Is there a debug assertion we could throw in here to ensure this is true?

@@ +143,5 @@
> +                       const char* aCategory,
> +                       const char* aDescription)
> +    : BaseProfilerCount(aLabel, &mCounter, &mNumber, aCategory, aDescription)
> +  {
> +    // Assume we're in libxul

Ditto on the assertion.
Comment on attachment 8991441 [details] [diff] [review]
P4: ProfileBuffer and JSON output changes for Counters

Review of attachment 8991441 [details] [diff] [review]:
-----------------------------------------------------------------

::: tools/profiler/core/ProfileBufferEntry.cpp
@@ +1192,5 @@
> +  // Because this is a format entirely internal to the Profiler, any parsing
> +  // error indicates a bug in the ProfileBuffer writing or the parser itself,
> +  // or possibly flaky hardware.
> +
> +  EntryGetter e(*this);

My general preference is on more verbose names to help the reader, so something like `entries` would be easier to read below.

@@ +1213,5 @@
> +  // Build the map of counters and populate it
> +  nsDataHashtable<nsUint64HashKey, CounterMap> counters;
> +
> +  while (e.Has()) {
> +    // skip all non-Counters, including if we start in the middle of a counter

Perhaps you could embed this comment in an else block like you did with the "skip counter sample" comment below. It's a little confusing where it is right now, as the if check is looking for the opposite case.

@@ +1256,5 @@
> +    }
> +    e.Next();
> +  }
> +  // we have a map of a map of counter entries; dump them to JSON
> +  if (counters.Count() == 0) {

I'm not understanding what is going on here, or how we get into this state.
Comment on attachment 8991441 [details] [diff] [review]
P4: ProfileBuffer and JSON output changes for Counters

Review of attachment 8991441 [details] [diff] [review]:
-----------------------------------------------------------------

::: tools/profiler/core/ProfileBufferEntry.cpp
@@ +1192,5 @@
> +  // Because this is a format entirely internal to the Profiler, any parsing
> +  // error indicates a bug in the ProfileBuffer writing or the parser itself,
> +  // or possibly flaky hardware.
> +
> +  EntryGetter e(*this);

> My general preference is on more verbose names to help the reader, so something like `entries` would be easier to read below.
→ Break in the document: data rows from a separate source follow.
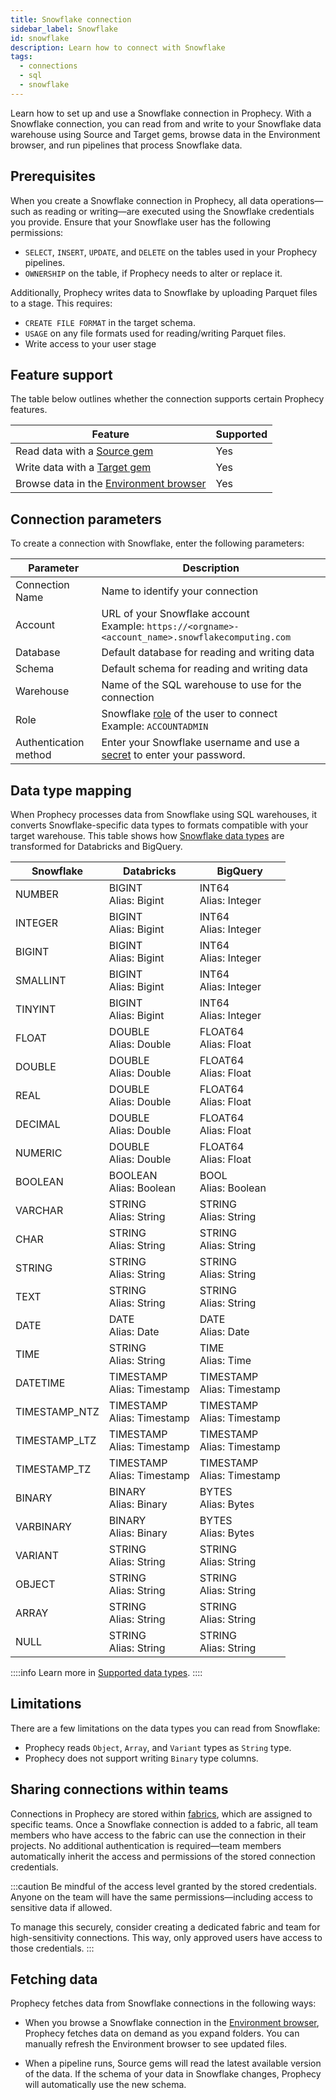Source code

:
 ```yaml
---
title: Snowflake connection
sidebar_label: Snowflake
id: snowflake
description: Learn how to connect with Snowflake
tags:
  - connections
  - sql
  - snowflake
---
```


Learn how to set up and use a Snowflake connection in Prophecy. With a Snowflake connection, you can read from and write to your Snowflake data warehouse using Source and Target gems, browse data in the Environment browser, and run pipelines that process Snowflake data.

## Prerequisites

When you create a Snowflake connection in Prophecy, all data operations—such as reading or writing—are executed using the Snowflake credentials you provide. Ensure that your Snowflake user has the following permissions:

- `SELECT`, `INSERT`, `UPDATE`, and `DELETE` on the tables used in your Prophecy pipelines.
- `OWNERSHIP` on the table, if Prophecy needs to alter or replace it.

Additionally, Prophecy writes data to Snowflake by uploading Parquet files to a stage. This requires:

- `CREATE FILE FORMAT` in the target schema.
- `USAGE` on any file formats used for reading/writing Parquet files.
- Write access to your user stage

## Feature support

The table below outlines whether the connection supports certain Prophecy features.

| Feature                                                                    | Supported |
| -------------------------------------------------------------------------- | --------- |
| Read data with a [Source gem](/analysts/snowflake)                         | Yes       |
| Write data with a [Target gem](/analysts/snowflake)                        | Yes       |
| Browse data in the [Environment browser](/analysts/project-editor#sidebar) | Yes       |

## Connection parameters

To create a connection with Snowflake, enter the following parameters:

| Parameter             | Description                                                                                                                                    |
| --------------------- | ---------------------------------------------------------------------------------------------------------------------------------------------- |
| Connection Name       | Name to identify your connection                                                                                                               |
| Account               | URL of your Snowflake account<br/>Example: `https://<orgname>-<account_name>.snowflakecomputing.com`                                           |
| Database              | Default database for reading and writing data                                                                                                  |
| Schema                | Default schema for reading and writing data                                                                                                    |
| Warehouse             | Name of the SQL warehouse to use for the connection                                                                                            |
| Role                  | Snowflake [role](https://docs.snowflake.com/en/user-guide/security-access-control-overview) of the user to connect<br/>Example: `ACCOUNTADMIN` |
| Authentication method | Enter your Snowflake username and use a [secret](docs/administration/fabrics/prophecy-fabrics/secrets/secrets.md) to enter your password.      |

## Data type mapping

When Prophecy processes data from Snowflake using SQL warehouses, it converts Snowflake-specific data types to formats compatible with your target warehouse. This table shows how [Snowflake data types](https://docs.snowflake.com/en/sql-reference/intro-summary-data-types) are transformed for Databricks and BigQuery.

| Snowflake     | Databricks                     | BigQuery                       |
| ------------- | ------------------------------ | ------------------------------ |
| NUMBER        | BIGINT<br/>Alias: Bigint       | INT64<br/>Alias: Integer       |
| INTEGER       | BIGINT<br/>Alias: Bigint       | INT64<br/>Alias: Integer       |
| BIGINT        | BIGINT<br/>Alias: Bigint       | INT64<br/>Alias: Integer       |
| SMALLINT      | BIGINT<br/>Alias: Bigint       | INT64<br/>Alias: Integer       |
| TINYINT       | BIGINT<br/>Alias: Bigint       | INT64<br/>Alias: Integer       |
| FLOAT         | DOUBLE<br/>Alias: Double       | FLOAT64<br/>Alias: Float       |
| DOUBLE        | DOUBLE<br/>Alias: Double       | FLOAT64<br/>Alias: Float       |
| REAL          | DOUBLE<br/>Alias: Double       | FLOAT64<br/>Alias: Float       |
| DECIMAL       | DOUBLE<br/>Alias: Double       | FLOAT64<br/>Alias: Float       |
| NUMERIC       | DOUBLE<br/>Alias: Double       | FLOAT64<br/>Alias: Float       |
| BOOLEAN       | BOOLEAN<br/>Alias: Boolean     | BOOL<br/>Alias: Boolean        |
| VARCHAR       | STRING<br/>Alias: String       | STRING<br/>Alias: String       |
| CHAR          | STRING<br/>Alias: String       | STRING<br/>Alias: String       |
| STRING        | STRING<br/>Alias: String       | STRING<br/>Alias: String       |
| TEXT          | STRING<br/>Alias: String       | STRING<br/>Alias: String       |
| DATE          | DATE<br/>Alias: Date           | DATE<br/>Alias: Date           |
| TIME          | STRING<br/>Alias: String       | TIME<br/>Alias: Time           |
| DATETIME      | TIMESTAMP<br/>Alias: Timestamp | TIMESTAMP<br/>Alias: Timestamp |
| TIMESTAMP_NTZ | TIMESTAMP<br/>Alias: Timestamp | TIMESTAMP<br/>Alias: Timestamp |
| TIMESTAMP_LTZ | TIMESTAMP<br/>Alias: Timestamp | TIMESTAMP<br/>Alias: Timestamp |
| TIMESTAMP_TZ  | TIMESTAMP<br/>Alias: Timestamp | TIMESTAMP<br/>Alias: Timestamp |
| BINARY        | BINARY<br/>Alias: Binary       | BYTES<br/>Alias: Bytes         |
| VARBINARY     | BINARY<br/>Alias: Binary       | BYTES<br/>Alias: Bytes         |
| VARIANT       | STRING<br/>Alias: String       | STRING<br/>Alias: String       |
| OBJECT        | STRING<br/>Alias: String       | STRING<br/>Alias: String       |
| ARRAY         | STRING<br/>Alias: String       | STRING<br/>Alias: String       |
| NULL          | STRING<br/>Alias: String       | STRING<br/>Alias: String       |

::::info
Learn more in [Supported data types](/analysts/data-types).
::::

## Limitations

There are a few limitations on the data types you can read from Snowflake:

- Prophecy reads `Object`, `Array`, and `Variant` types as `String` type.
- Prophecy does not support writing `Binary` type columns.

## Sharing connections within teams

Connections in Prophecy are stored within [fabrics](docs/administration/fabrics/prophecy-fabrics/prophecy-fabrics.md), which are assigned to specific teams. Once a Snowflake connection is added to a fabric, all team members who have access to the fabric can use the connection in their projects. No additional authentication is required—team members automatically inherit the access and permissions of the stored connection credentials.

:::caution
Be mindful of the access level granted by the stored credentials. Anyone on the team will have the same permissions—including access to sensitive data if allowed.

To manage this securely, consider creating a dedicated fabric and team for high-sensitivity connections. This way, only approved users have access to those credentials.
:::

## Fetching data

Prophecy fetches data from Snowflake connections in the following ways:

- When you browse a Snowflake connection in the [Environment browser](/analysts/pipelines), Prophecy fetches data on demand as you expand folders. You can manually refresh the Environment browser to see updated files.

- When a pipeline runs, Source gems will read the latest available version of the data. If the schema of your data in Snowflake changes, Prophecy will automatically use the new schema.
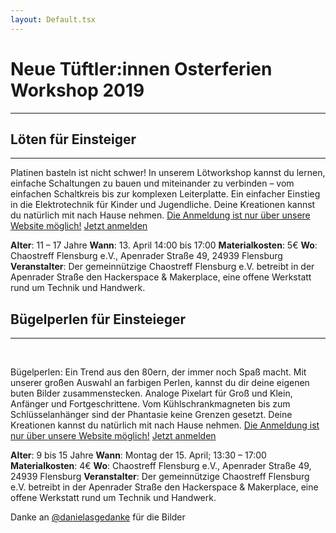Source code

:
 ```yaml
---
layout: Default.tsx
---
```


# Neue Tüftler:innen Osterferien Workshop 2019
----
## Löten für Einsteiger
----
Platinen basteln ist nicht schwer! In unserem Lötworkshop kannst du lernen, einfache Schaltungen zu bauen und miteinander zu verbinden – vom einfachen Schaltkreis bis zur komplexen Leiterplatte. Ein einfacher Einstieg in die Elektrotechnik für Kinder und Jugendliche. Deine Kreationen kannst du natürlich mit nach Hause nehmen.
[Die Anmeldung ist nur über unsere Website möglich!](https://tickets.chaostreff-flensburg.de/ctfl/osterferien-loeten/)
<a class="btn btn-primary my-2" href="https://tickets.chaostreff-flensburg.de/ctfl/osterferien-loeten/">Jetzt anmelden</a>

**Alter**: 11 – 17 Jahre
**Wann**: 13. April 14:00 bis 17:00
**Materialkosten**: 5€
**Wo**: Chaostreff Flensburg e.V., Apenrader Straße 49, 24939 Flensburg
**Veranstalter**: Der gemeinnützige Chaostreff Flensburg e.V. betreibt in der Apenrader Straße den Hackerspace & Makerplace, eine offene Werkstatt rund um Technik und Handwerk.

## Bügelperlen für Einsteieger
----
<br>

Bügelperlen: Ein Trend aus den 80ern, der immer noch Spaß macht. Mit unserer großen Auswahl an farbigen Perlen, kannst du dir deine eigenen buten Bilder zusammenstecken. Analoge Pixelart für Groß und Klein, Anfänger und Fortgeschrittene. Vom Kühlschrankmagneten bis zum Schlüsselanhänger sind der Phantasie keine Grenzen gesetzt. Deine Kreationen kannst du natürlich mit nach Hause nehmen.
[Die Anmeldung ist nur über unsere Website möglich!](https://tickets.chaostreff-flensburg.de/ctfl/osterferien-loeten/)
<a class="btn btn-primary my-2" href="https://tickets.chaostreff-flensburg.de/ctfl/osterferien-loeten/">Jetzt anmelden</a>

**Alter**: 9 bis 15 Jahre
**Wann**: Montag der 15. April; 13:30 – 17:00
**Materialkosten**: 4€
**Wo**: Chaostreff Flensburg e.V., Apenrader Straße 49, 24939 Flensburg
**Veranstalter**: Der gemeinnützige Chaostreff Flensburg e.V. betreibt in der Apenrader Straße den Hackerspace & Makerplace, eine offene Werkstatt rund um Technik und Handwerk.

Danke an [@danielasgedanke](https://twitter.com/danielasgedanke) für die Bilder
This is just following the pattern used in the rest of the file, to avoid two different ways to reference the same thing

@@ +1213,5 @@
> +  // Build the map of counters and populate it
> +  nsDataHashtable<nsUint64HashKey, CounterMap> counters;
> +
> +  while (e.Has()) {
> +    // skip all non-Counters, including if we start in the middle of a counter

> Perhaps you could embed this comment in an else block like you did with the "skip counter sample" comment below. It's a little confusing where it is right now, as the if 
> check is looking for the opposite case

I'll reword instead

@@ +1256,5 @@
> +    }
> +    e.Next();
> +  }
> +  // we have a map of a map of counter entries; dump them to JSON
> +  if (counters.Count() == 0) {

> I'm not understanding what is going on here, or how we get into this state.

If we didn't find any counters, no point in writing an empty "counters" section
Comment on attachment 8998952 [details] [diff] [review]
configure changes to ensure jemalloc is used if the profiler is on

Review of attachment 8998952 [details] [diff] [review]:
-----------------------------------------------------------------

::: build/moz.configure/memory.configure
@@ +25,5 @@
>  
>  set_config('MOZ_MEMORY', jemalloc)
>  set_define('MOZ_MEMORY', jemalloc)
> +set_config('MOZ_PROFILER_MEMORY', jemalloc)
> +set_define('MOZ_PROFILER_MEMORY', jemalloc)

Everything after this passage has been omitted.